My other major quibble was the flexibility of the smoking laws. Technically it's against the law, but the law really wasn't enforced. In fact, it was one of the smokiest environments I've ever played in, my clothes all stink after the trip, and my usual impulse to flee the scene of the crime after busting was heightened by a desire to breathe fresh air into my second hand smoke filled lungs and ease my burning eyes. Those quibbles aside, great venue, and the MPN and 32Red staff conspire with the regular players to create a friendly atmosphere that has long since disappeared from slicker tours like EPT and UKIPT. A big thank you to all already mentioned, and others like Phil Huxley and his partner, Sean and Florent from Cork and everyone else I spoke to.

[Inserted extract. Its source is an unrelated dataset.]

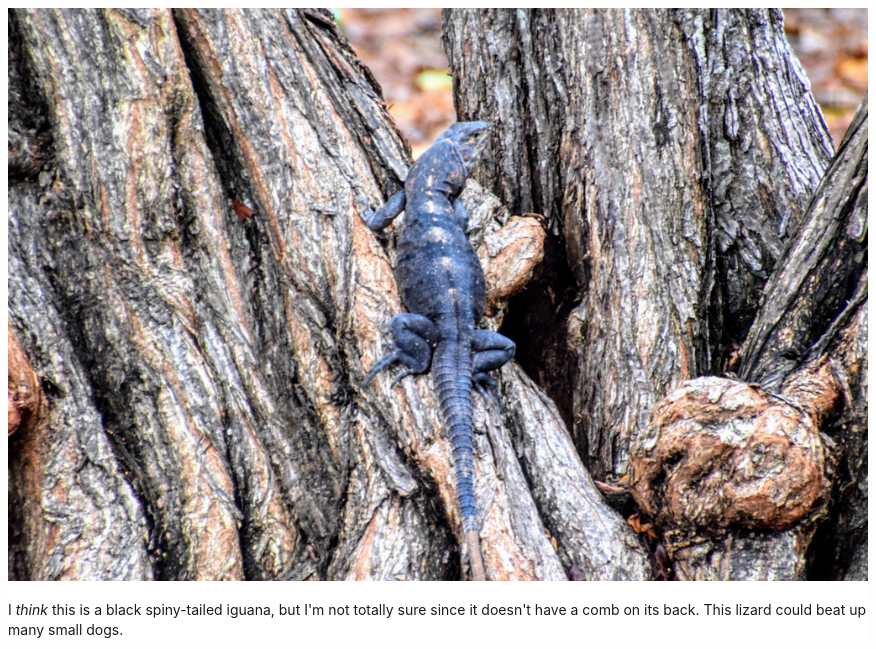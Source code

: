 ![lizard-1](/assets/images/posts/lizard-3.jpg)

I *think* this is a black spiny-tailed iguana, but I'm not totally sure since it doesn't have a comb on its back. This lizard could beat up many small dogs.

The locals I interacted with were quite similar to the casino staff: polarised (either super friendly, or exuding extreme unhappiness). The overtly macho atmosphere is a bit of a culture shock. I don't think I saw a single female in a managerial or supervisory position while I was there, but obviously I only saw a small sample size and that may not be representative. Clodagh had some hair raising tales of what it's like to be a visiting female boss lady to tell. On the other hand, Sofia is a very pleasant place to spend time in with a unique feel and character of its own and lots of beautiful buildings and people to look at.
The next MPN stop is Tallinn in early August which will probably be my first trip abroad after Vegas. Before Vegas, the priorities are get some good online grinding in, keep working hard in preparation for Vegas, and a week's holidays in Rome for my wife's birthday will be followed by a Firm reunion in Malta for the Unibet Open.